◆ WHAT TO DO ◆
The exercise asks you to copy every line below in which "currentValue" appears.

Content starts

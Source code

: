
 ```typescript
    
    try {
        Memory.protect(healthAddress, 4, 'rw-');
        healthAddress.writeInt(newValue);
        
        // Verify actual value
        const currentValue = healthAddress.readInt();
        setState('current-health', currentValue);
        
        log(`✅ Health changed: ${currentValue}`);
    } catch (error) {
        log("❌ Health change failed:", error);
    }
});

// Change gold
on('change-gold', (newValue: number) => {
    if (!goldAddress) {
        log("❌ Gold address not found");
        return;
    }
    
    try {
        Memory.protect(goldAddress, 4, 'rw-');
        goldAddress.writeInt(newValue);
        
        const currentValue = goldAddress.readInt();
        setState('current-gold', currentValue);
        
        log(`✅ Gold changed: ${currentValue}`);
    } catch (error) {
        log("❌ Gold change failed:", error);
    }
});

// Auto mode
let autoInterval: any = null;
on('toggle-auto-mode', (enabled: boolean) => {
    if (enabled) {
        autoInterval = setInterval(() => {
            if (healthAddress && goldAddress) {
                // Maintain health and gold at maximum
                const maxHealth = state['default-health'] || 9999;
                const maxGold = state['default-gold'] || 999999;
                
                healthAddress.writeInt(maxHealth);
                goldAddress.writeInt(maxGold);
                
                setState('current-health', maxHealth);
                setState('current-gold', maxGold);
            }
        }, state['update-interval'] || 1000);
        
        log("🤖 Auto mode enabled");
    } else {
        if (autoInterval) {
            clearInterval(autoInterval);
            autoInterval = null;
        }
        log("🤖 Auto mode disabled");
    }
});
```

Content ends
Content starts

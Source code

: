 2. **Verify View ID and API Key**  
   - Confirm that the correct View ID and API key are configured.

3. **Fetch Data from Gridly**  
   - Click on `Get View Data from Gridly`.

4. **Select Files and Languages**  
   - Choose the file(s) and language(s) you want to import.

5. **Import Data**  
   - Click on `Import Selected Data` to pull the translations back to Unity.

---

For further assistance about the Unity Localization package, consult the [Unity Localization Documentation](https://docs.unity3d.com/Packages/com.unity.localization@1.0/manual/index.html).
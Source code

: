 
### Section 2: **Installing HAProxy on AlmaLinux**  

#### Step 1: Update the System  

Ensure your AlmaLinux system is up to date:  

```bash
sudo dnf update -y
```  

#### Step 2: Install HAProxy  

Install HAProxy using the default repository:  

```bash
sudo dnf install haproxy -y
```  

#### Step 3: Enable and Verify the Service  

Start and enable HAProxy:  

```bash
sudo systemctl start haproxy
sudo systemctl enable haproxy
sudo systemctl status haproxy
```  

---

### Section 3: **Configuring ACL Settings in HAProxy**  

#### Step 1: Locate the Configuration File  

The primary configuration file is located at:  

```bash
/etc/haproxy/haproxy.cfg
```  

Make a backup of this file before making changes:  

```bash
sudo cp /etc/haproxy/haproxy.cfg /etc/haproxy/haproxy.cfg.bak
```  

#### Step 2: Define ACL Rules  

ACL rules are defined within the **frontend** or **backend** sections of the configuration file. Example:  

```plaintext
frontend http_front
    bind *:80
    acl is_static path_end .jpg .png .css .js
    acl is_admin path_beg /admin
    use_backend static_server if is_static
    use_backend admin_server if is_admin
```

Content ends

◆ COMPLETED EXERCISE ◆
        const currentValue = healthAddress.readInt();
        setState('current-health', currentValue);
        log(`✅ Health changed: ${currentValue}`);
        const currentValue = goldAddress.readInt();
        setState('current-gold', currentValue);
        log(`✅ Gold changed: ${currentValue}`);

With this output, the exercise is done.